Source texts of formatted documents -
>>
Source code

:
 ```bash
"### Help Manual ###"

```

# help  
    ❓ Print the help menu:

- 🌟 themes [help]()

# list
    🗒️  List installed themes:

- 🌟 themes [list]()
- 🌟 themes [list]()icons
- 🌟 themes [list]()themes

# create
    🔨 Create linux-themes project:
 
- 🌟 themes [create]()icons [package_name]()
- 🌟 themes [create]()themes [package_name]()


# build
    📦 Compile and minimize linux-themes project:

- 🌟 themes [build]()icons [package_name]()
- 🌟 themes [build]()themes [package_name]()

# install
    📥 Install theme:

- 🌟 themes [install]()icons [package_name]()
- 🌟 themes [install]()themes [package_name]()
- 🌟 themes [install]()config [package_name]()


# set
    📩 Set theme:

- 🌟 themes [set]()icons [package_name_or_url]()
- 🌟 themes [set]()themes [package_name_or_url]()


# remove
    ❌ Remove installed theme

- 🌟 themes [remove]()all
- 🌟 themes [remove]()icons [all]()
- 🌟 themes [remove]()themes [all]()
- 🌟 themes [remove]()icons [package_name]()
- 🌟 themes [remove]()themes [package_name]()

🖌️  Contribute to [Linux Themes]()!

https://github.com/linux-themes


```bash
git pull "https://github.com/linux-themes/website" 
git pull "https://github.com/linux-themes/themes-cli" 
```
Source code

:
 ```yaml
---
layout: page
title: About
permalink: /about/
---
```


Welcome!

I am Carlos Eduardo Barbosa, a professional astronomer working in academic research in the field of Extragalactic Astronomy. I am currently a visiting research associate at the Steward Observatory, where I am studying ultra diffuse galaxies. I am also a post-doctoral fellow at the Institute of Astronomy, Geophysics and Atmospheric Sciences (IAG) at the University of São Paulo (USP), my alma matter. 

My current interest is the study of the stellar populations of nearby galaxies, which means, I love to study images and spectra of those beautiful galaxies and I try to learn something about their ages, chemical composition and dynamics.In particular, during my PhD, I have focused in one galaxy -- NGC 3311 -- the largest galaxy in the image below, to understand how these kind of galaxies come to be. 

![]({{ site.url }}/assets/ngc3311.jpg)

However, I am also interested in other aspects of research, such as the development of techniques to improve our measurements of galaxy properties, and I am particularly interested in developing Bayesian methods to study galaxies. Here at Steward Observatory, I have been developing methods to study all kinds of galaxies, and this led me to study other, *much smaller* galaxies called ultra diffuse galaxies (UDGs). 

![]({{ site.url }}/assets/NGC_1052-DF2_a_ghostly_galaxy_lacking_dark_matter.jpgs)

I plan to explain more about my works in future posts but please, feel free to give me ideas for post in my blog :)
<<
TASK BRIEF - Examine the records and pull out every line where the string "https" occurs.

ANSWER SPACE -
https://github.com/linux-themes
git pull "https://github.com/linux-themes/website" 
git pull "https://github.com/linux-themes/themes-cli" 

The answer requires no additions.